Data supplied:
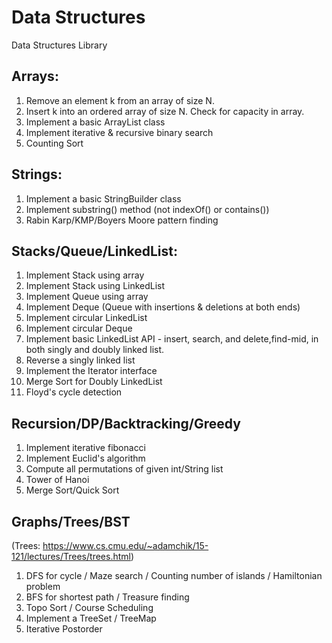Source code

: # Data Structures
Data Structures Library 

## Arrays:

1. Remove an element k from an array of size N.
2. Insert k into an ordered array of size N. Check for capacity in array.
3. Implement a basic ArrayList class 
4. Implement iterative & recursive binary search 
5. Counting Sort

## Strings:

1. Implement a basic StringBuilder class 
2. Implement substring() method (not indexOf() or contains())
3. Rabin Karp/KMP/Boyers Moore pattern finding

## Stacks/Queue/LinkedList:

1. Implement Stack using array
2. Implement Stack using LinkedList
3. Implement Queue using array 
4. Implement Deque (Queue with insertions & deletions at both ends)
5. Implement circular LinkedList 
6. Implement circular Deque 
7. Implement basic LinkedList API - insert, search, and delete,find-mid, in both singly and doubly linked list.
8. Reverse a singly linked list
9. Implement the Iterator interface
10. Merge Sort for Doubly LinkedList
11. Floyd's cycle detection

## Recursion/DP/Backtracking/Greedy

1. Implement iterative fibonacci 
2. Implement Euclid's algorithm 
3. Compute all permutations of given int/String list
4. Tower of Hanoi 
5. Merge Sort/Quick Sort

## Graphs/Trees/BST
(Trees: https://www.cs.cmu.edu/~adamchik/15-121/lectures/Trees/trees.html)

1. DFS for cycle / Maze search / Counting number of islands / Hamiltonian problem 
2. BFS for shortest path / Treasure finding  
3. Topo Sort / Course Scheduling 
4. Implement a TreeSet / TreeMap
5. Iterative Postorder

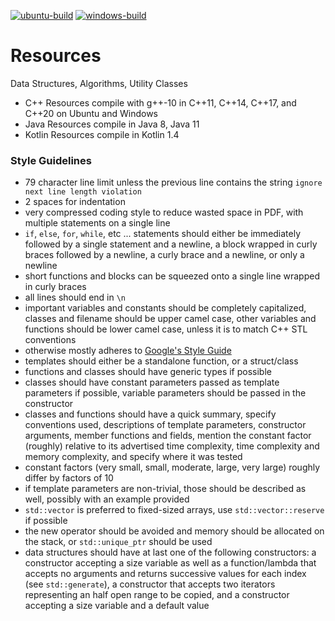 [![ubuntu-build](https://github.com/wesley-a-leung/Resources/actions/workflows/ubuntu-build.yml/badge.svg)](https://github.com/wesley-a-leung/Resources/actions/workflows/ubuntu-build.yml)
[![windows-build](https://github.com/wesley-a-leung/Resources/actions/workflows/windows-build.yml/badge.svg)](https://github.com/wesley-a-leung/Resources/actions/workflows/windows-build.yml)

# Resources
Data Structures, Algorithms, Utility Classes

- C++ Resources compile with g++-10 in C++11, C++14, C++17, and C++20 on Ubuntu
and Windows
- Java Resources compile in Java 8, Java 11  
- Kotlin Resources compile in Kotlin 1.4  

### Style Guidelines
- 79 character line limit unless the previous line contains the string
`ignore next line length violation`  
- 2 spaces for indentation  
- very compressed coding style to reduce wasted space in PDF, with multiple
statements on a single line  
- `if`, `else`, `for`, `while`, etc ... statements should either be immediately
followed by a single statement and a newline, a block wrapped in curly braces
followed by a newline, a curly brace and a newline, or only a newline
- short functions and blocks can be squeezed onto a single line wrapped in
curly braces
- all lines should end in `\n`
- important variables and constants should be completely capitalized,
classes and filename should be upper camel case, other variables and functions
should be lower camel case, unless it is to match C++ STL conventions
- otherwise mostly adheres to
[Google's Style Guide](https://google.github.io/styleguide/cppguide.html)
- templates should either be a standalone function, or a struct/class
- functions and classes should have generic types if possible
- classes should have constant parameters passed as template parameters if
possible, variable parameters should be passed in the constructor
- classes and functions should have a quick summary, specify conventions used,
descriptions of template parameters, constructor arguments, member functions
and fields, mention the constant factor (roughly) relative to its advertised
time complexity, time complexity and memory complexity, and specify where it
was tested
- constant factors (very small, small, moderate, large, very large) roughly
differ by factors of 10
- if template parameters are non-trivial, those should be described as well,
possibly with an example provided
- `std::vector` is preferred to fixed-sized arrays, use `std::vector::reserve`
if possible
- the new operator should be avoided and memory should be allocated on the
stack, or `std::unique_ptr` should be used
- data structures should have at last one of the following constructors:
a constructor accepting a size variable as well as a function/lambda that
accepts no arguments and returns successive values for each index (see
`std::generate`), a constructor that accepts two iterators representing an 
half open range to be copied, and a constructor accepting a size variable and a
default value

What you are asked to do: Reproduce the listing in full and exactly, excluding any pictures it holds.

Solution to this exercise:
Source code

: # Data Structures
Data Structures Library 

## Arrays:

1. Remove an element k from an array of size N.
2. Insert k into an ordered array of size N. Check for capacity in array.
3. Implement a basic ArrayList class 
4. Implement iterative & recursive binary search 
5. Counting Sort

## Strings:

1. Implement a basic StringBuilder class 
2. Implement substring() method (not indexOf() or contains())
3. Rabin Karp/KMP/Boyers Moore pattern finding

## Stacks/Queue/LinkedList:

1. Implement Stack using array
2. Implement Stack using LinkedList
3. Implement Queue using array 
4. Implement Deque (Queue with insertions & deletions at both ends)
5. Implement circular LinkedList 
6. Implement circular Deque 
7. Implement basic LinkedList API - insert, search, and delete,find-mid, in both singly and doubly linked list.
8. Reverse a singly linked list
9. Implement the Iterator interface
10. Merge Sort for Doubly LinkedList
11. Floyd's cycle detection

## Recursion/DP/Backtracking/Greedy

1. Implement iterative fibonacci 
2. Implement Euclid's algorithm 
3. Compute all permutations of given int/String list
4. Tower of Hanoi 
5. Merge Sort/Quick Sort

## Graphs/Trees/BST
(Trees: https://www.cs.cmu.edu/~adamchik/15-121/lectures/Trees/trees.html)

1. DFS for cycle / Maze search / Counting number of islands / Hamiltonian problem 
2. BFS for shortest path / Treasure finding  
3. Topo Sort / Course Scheduling 
4. Implement a TreeSet / TreeMap
5. Iterative Postorder

 [![ubuntu-build](https://github.com/wesley-a-leung/Resources/actions/workflows/ubuntu-build.yml/badge.svg)](https://github.com/wesley-a-leung/Resources/actions/workflows/ubuntu-build.yml)
[![windows-build](https://github.com/wesley-a-leung/Resources/actions/workflows/windows-build.yml/badge.svg)](https://github.com/wesley-a-leung/Resources/actions/workflows/windows-build.yml)

# Resources
Data Structures, Algorithms, Utility Classes

- C++ Resources compile with g++-10 in C++11, C++14, C++17, and C++20 on Ubuntu
and Windows
- Java Resources compile in Java 8, Java 11  
- Kotlin Resources compile in Kotlin 1.4  

### Style Guidelines
- 79 character line limit unless the previous line contains the string
`ignore next line length violation`  
- 2 spaces for indentation  
- very compressed coding style to reduce wasted space in PDF, with multiple
statements on a single line  
- `if`, `else`, `for`, `while`, etc ... statements should either be immediately
followed by a single statement and a newline, a block wrapped in curly braces
followed by a newline, a curly brace and a newline, or only a newline
- short functions and blocks can be squeezed onto a single line wrapped in
curly braces
- all lines should end in `\n`
- important variables and constants should be completely capitalized,
classes and filename should be upper camel case, other variables and functions
should be lower camel case, unless it is to match C++ STL conventions
- otherwise mostly adheres to
[Google's Style Guide](https://google.github.io/styleguide/cppguide.html)
- templates should either be a standalone function, or a struct/class
- functions and classes should have generic types if possible
- classes should have constant parameters passed as template parameters if
possible, variable parameters should be passed in the constructor
- classes and functions should have a quick summary, specify conventions used,
descriptions of template parameters, constructor arguments, member functions
and fields, mention the constant factor (roughly) relative to its advertised
time complexity, time complexity and memory complexity, and specify where it
was tested
- constant factors (very small, small, moderate, large, very large) roughly
differ by factors of 10
- if template parameters are non-trivial, those should be described as well,
possibly with an example provided
- `std::vector` is preferred to fixed-sized arrays, use `std::vector::reserve`
if possible
- the new operator should be avoided and memory should be allocated on the
stack, or `std::unique_ptr` should be used
- data structures should have at last one of the following constructors:
a constructor accepting a size variable as well as a function/lambda that
accepts no arguments and returns successive values for each index (see
`std::generate`), a constructor that accepts two iterators representing an 
half open range to be copied, and a constructor accepting a size variable and a
default value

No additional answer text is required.